Stored data
◇ ◇ ◇ ◇
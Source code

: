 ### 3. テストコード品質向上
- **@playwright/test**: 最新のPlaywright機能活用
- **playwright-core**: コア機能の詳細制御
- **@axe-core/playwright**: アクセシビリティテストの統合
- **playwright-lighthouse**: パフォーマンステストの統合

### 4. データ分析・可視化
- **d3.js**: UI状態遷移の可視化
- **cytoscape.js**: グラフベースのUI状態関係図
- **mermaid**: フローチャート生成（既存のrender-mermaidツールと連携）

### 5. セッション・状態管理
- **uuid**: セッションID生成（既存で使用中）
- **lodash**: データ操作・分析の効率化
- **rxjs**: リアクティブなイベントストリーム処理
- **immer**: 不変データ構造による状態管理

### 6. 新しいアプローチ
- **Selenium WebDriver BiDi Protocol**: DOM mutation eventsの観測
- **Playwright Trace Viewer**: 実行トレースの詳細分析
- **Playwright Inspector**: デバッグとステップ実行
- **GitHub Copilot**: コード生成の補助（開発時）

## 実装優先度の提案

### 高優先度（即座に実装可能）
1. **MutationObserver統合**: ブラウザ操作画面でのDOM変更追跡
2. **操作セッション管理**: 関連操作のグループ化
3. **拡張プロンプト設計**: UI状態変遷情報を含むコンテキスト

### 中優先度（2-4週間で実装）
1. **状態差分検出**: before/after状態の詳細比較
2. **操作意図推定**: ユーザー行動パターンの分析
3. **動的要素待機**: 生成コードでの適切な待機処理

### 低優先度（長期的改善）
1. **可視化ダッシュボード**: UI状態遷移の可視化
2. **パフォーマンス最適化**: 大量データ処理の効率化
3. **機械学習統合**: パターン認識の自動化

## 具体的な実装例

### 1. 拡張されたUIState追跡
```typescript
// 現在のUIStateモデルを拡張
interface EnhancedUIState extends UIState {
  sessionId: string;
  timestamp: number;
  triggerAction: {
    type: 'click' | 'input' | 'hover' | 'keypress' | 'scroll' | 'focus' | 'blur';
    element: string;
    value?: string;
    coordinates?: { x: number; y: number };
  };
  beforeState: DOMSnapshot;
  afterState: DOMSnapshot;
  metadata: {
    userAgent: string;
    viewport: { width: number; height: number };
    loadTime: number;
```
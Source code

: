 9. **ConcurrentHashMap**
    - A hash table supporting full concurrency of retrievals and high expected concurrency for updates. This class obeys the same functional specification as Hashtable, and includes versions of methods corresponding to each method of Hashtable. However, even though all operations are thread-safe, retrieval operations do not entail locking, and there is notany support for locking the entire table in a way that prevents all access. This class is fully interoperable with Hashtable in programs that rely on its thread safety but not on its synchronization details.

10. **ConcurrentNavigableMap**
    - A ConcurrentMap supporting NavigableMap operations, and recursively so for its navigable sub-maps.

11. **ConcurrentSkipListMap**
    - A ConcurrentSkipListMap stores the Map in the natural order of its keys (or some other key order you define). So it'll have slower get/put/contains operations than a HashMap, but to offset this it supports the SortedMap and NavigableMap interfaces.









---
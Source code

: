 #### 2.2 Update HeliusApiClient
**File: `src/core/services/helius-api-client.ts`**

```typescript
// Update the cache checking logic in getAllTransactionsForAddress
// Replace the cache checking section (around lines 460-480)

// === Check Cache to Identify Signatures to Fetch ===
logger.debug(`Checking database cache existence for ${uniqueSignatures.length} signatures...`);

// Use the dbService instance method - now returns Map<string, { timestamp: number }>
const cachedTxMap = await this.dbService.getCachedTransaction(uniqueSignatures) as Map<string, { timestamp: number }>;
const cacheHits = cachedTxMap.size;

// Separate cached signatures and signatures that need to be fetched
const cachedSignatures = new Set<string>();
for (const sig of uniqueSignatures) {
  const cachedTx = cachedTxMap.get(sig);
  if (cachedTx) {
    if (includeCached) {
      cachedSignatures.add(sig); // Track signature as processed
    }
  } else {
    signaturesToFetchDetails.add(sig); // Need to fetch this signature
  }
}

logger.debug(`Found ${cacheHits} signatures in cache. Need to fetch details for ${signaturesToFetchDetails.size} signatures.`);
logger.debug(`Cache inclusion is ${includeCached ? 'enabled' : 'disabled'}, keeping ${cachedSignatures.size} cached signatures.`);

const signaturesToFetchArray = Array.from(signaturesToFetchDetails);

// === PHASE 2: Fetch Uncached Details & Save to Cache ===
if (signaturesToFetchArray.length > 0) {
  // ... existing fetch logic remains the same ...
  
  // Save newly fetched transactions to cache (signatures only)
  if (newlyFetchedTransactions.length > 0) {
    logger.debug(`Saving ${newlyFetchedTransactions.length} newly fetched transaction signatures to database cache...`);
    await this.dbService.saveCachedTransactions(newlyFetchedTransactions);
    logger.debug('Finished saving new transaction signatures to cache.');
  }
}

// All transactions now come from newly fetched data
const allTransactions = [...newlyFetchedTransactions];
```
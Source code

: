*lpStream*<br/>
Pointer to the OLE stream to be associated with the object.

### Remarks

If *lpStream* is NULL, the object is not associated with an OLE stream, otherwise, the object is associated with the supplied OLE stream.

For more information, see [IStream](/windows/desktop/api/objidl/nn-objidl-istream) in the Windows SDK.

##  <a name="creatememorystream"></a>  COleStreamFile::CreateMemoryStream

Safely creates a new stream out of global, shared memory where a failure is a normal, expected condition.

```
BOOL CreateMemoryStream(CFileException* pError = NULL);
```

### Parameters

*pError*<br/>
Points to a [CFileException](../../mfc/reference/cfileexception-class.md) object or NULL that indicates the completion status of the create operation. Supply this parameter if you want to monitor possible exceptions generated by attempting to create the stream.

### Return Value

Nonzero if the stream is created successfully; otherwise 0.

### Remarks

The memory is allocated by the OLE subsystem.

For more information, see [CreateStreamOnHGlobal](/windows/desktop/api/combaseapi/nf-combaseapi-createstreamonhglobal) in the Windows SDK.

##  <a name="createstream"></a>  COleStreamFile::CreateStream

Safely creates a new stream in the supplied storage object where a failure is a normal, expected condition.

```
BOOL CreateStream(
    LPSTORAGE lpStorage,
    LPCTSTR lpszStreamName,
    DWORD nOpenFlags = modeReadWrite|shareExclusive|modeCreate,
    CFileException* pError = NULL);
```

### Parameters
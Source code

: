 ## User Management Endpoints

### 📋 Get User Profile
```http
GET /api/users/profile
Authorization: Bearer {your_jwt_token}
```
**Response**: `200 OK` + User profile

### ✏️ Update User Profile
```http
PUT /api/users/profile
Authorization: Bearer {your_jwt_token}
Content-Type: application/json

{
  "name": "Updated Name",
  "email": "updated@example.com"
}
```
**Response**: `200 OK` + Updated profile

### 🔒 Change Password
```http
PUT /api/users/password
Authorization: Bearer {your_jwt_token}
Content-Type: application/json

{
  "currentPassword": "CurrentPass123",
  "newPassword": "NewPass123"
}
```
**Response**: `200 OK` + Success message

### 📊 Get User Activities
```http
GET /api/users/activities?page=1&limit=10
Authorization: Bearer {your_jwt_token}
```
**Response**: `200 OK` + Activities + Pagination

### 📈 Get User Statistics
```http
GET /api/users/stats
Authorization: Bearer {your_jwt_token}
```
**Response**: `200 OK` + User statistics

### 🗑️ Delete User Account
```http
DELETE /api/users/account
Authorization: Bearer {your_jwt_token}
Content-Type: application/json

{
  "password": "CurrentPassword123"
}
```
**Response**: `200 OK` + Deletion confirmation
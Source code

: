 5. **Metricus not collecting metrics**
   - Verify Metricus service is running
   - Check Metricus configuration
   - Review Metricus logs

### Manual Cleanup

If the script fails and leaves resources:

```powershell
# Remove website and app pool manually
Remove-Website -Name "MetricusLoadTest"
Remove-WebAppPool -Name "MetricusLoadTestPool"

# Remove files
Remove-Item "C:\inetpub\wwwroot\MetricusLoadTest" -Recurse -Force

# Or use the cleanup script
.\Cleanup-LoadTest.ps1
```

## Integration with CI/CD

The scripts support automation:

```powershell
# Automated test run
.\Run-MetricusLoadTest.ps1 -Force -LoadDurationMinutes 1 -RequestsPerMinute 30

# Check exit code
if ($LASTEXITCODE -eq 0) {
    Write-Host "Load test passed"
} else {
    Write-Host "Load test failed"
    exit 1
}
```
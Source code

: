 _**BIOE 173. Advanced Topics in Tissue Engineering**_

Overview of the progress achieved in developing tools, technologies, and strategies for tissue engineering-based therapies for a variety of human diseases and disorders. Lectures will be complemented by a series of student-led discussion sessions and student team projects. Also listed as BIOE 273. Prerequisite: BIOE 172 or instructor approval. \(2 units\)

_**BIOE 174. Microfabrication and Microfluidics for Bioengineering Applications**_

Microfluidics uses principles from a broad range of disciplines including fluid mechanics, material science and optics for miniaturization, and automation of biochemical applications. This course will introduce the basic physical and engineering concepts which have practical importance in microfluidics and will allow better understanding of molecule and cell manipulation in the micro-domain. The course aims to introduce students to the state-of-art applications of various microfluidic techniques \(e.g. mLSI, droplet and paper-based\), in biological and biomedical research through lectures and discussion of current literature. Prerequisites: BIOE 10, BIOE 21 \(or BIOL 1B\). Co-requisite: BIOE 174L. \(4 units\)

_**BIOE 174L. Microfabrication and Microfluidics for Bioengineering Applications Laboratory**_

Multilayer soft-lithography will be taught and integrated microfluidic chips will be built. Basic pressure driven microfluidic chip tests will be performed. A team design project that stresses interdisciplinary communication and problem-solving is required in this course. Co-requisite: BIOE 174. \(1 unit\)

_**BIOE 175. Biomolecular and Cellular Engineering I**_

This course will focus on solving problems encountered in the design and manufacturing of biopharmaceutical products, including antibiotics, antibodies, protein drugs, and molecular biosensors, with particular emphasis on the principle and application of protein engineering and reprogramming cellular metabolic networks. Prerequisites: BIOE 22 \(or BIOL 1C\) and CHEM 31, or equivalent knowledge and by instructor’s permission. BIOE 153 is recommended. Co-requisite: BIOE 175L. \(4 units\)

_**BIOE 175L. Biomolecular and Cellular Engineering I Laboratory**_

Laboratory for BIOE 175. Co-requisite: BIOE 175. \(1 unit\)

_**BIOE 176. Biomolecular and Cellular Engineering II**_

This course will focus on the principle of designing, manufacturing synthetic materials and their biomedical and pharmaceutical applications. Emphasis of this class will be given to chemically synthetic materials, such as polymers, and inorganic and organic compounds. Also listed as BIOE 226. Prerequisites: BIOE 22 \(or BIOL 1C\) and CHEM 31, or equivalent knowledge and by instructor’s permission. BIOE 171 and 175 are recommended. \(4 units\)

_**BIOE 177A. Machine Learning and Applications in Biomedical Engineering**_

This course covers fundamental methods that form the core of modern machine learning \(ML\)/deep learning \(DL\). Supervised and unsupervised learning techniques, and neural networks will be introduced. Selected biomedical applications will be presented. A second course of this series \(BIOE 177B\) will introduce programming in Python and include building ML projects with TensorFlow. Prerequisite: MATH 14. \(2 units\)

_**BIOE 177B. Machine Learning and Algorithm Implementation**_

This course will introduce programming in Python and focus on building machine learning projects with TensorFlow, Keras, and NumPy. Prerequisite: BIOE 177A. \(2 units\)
◇ ◇ ◇ ◇
» **BRIEF**
Task for the records above: copy every line in which the word "Response" occurs.

» **SOLUTION TO THIS TASK**
**Response**: `200 OK` + User profile
**Response**: `200 OK` + Updated profile
**Response**: `200 OK` + Success message
**Response**: `200 OK` + Activities + Pagination
**Response**: `200 OK` + User statistics
**Response**: `200 OK` + Deletion confirmation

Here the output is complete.